Use of environmental DNA (eDNA) and water quality data to predict protozoan parasites outbreaks in fish farms

Abstract

Globally, disease accounts for around 40% of lost aquaculture production. Commonly, disease occurs due to an inability of farm managers to accurately quantify disease risk due to the abundance of the pathogenic agent in their production systems, along with a poor understanding of how outbreaks are linked to changes in water quality parameters. Environmental DNA (eDNA) sampling methodology associated with molecular techniques is suited to rapidly assess the background presence of pathogens in fish farms, thereby providing managers with critical information that can be used to mitigate disease threats. Adopting the ciliate protozoan Chilodonella hexasticha as a model, this study examined the relationship between environmental DNA of C. hexasticha, critical water parameters and the occurrence of disease outbreaks on a commercial barramundi Lates calcarifer farm, where water was sampled monthly over a 1 year timeframe. A qPCR assay based on the small subunit ribosomal DNA gene was used to monitor the abundance of C. hexasticha in pond water (SSU-rDNA copies/μL). Increased C. hexasticha eDNA levels were found to be highly correlated with occurrence of later fish mortality events (r = 0.402; P < 0.001) and also with size of fish (r = − 0.189; P < 0.05); smaller fish were more prone to being impacted by an epizootic of the parasite.
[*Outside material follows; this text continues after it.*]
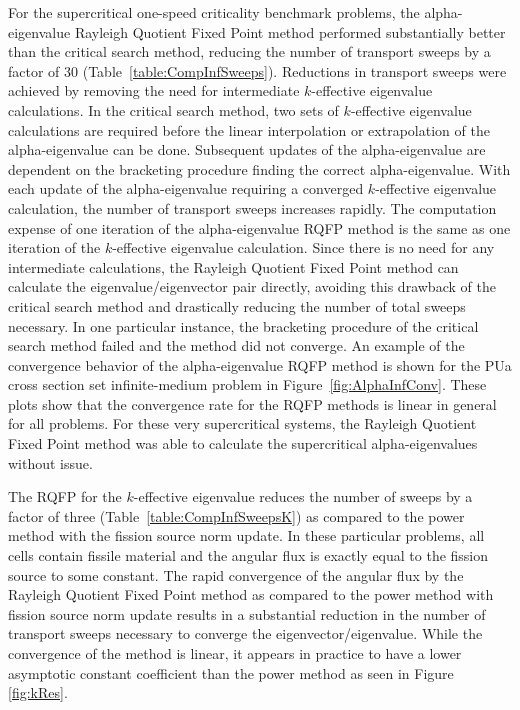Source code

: For the supercritical one-speed criticality benchmark problems, the alpha-eigenvalue Rayleigh Quotient Fixed Point method performed substantially better than the critical search method, reducing the number of transport sweeps by a factor of 30 (Table~\ref{table:CompInfSweeps}). Reductions in transport sweeps were achieved by removing the need for intermediate $k$-effective eigenvalue calculations. In the critical search method, two sets of $k$-effective eigenvalue calculations are required before the linear interpolation or extrapolation of the alpha-eigenvalue can be done. Subsequent updates of the alpha-eigenvalue are dependent on the bracketing procedure finding the correct alpha-eigenvalue. With each update of the alpha-eigenvalue requiring a converged $k$-effective eigenvalue calculation, the number of transport sweeps increases rapidly. The computation expense of one iteration of the alpha-eigenvalue RQFP method is the same as one iteration of the $k$-effective eigenvalue calculation. Since there is no need for any intermediate calculations, the Rayleigh Quotient Fixed Point method can calculate the eigenvalue/eigenvector pair directly, avoiding this drawback of the critical search method and drastically reducing the number of total sweeps necessary. In one particular instance, the bracketing procedure of the critical search method failed and the method did not converge. An example of the convergence behavior of the alpha-eigenvalue RQFP method is shown for the PUa cross section set infinite-medium problem in Figure~\ref{fig:AlphaInfConv}. These plots show that the convergence rate for the RQFP methods is linear in general for all problems. For these very supercritical systems, the Rayleigh Quotient Fixed Point method was able to calculate the supercritical alpha-eigenvalues without issue.

The RQFP for the $k$-effective eigenvalue reduces the number of sweeps by a factor of three (Table~\ref{table:CompInfSweepsK}) as compared to the power method with the fission source norm update. In these particular problems, all cells contain fissile material and the angular flux is exactly equal to the fission source to some constant. The rapid convergence of the angular flux by the Rayleigh Quotient Fixed Point method as compared to the power method with fission source norm update results in a substantial reduction in the number of transport sweeps necessary to converge the eigenvector/eigenvalue. While the convergence of the method is linear, it appears in practice to have a lower asymptotic constant coefficient than the power method as seen in Figure \ref{fig:kRes}.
However, no correlations were found between any of the water quality parameters measured (rainfall, water temperature and dissolved oxygen) and abundance of this parasite, although there were significantly more fish mortalities observed during the warmer, wetter monsoonal season compared to the cooler, dry season (1280 vs. 135 mortalities, respectively; P < 0.05). This study highlights the potential of an eDNA approach as a management tool to quickly assess parasite loads in water and minimise the risk of disease outbreaks in aquaculture systems.